→ TASK: Say, as a bare number, how many lines of the listing hold "range".

→ PROVIDED MATERIAL:

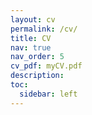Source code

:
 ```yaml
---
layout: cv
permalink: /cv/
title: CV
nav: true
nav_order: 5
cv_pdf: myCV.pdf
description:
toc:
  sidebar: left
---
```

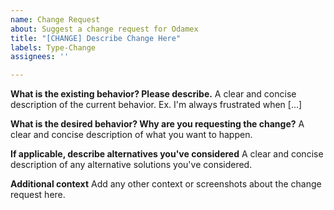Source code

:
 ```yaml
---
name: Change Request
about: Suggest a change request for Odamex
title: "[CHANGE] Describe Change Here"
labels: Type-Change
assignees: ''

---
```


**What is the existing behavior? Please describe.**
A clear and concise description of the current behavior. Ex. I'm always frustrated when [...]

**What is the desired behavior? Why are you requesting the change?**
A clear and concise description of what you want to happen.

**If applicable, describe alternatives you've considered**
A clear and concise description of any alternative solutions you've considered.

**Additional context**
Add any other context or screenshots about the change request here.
---
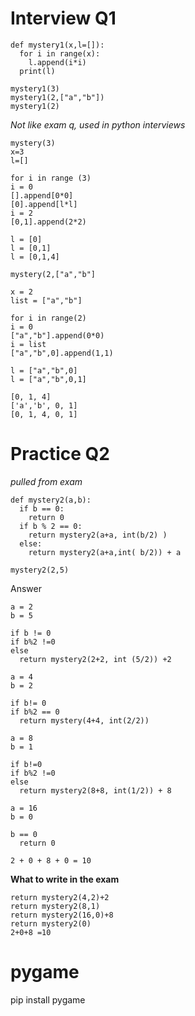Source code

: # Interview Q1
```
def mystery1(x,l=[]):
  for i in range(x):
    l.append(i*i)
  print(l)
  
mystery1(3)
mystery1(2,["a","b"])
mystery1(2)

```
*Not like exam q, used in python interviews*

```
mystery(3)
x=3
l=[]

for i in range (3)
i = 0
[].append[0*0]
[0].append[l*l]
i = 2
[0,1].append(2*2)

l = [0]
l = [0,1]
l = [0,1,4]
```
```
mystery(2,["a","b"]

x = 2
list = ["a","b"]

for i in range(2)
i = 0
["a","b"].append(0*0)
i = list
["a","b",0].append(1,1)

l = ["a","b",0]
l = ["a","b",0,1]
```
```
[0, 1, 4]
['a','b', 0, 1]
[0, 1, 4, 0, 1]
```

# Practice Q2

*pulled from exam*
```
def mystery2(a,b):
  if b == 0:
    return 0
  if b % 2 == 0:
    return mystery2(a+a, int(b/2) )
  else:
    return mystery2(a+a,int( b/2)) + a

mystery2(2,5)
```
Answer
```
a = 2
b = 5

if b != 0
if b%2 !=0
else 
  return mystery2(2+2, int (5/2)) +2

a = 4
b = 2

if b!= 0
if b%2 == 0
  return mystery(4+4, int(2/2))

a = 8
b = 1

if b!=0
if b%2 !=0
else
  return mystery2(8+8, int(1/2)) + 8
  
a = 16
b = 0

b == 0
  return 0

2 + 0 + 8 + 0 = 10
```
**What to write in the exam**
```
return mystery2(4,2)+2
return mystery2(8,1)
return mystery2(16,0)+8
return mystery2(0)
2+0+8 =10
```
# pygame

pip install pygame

→ TASK ANSWER: 3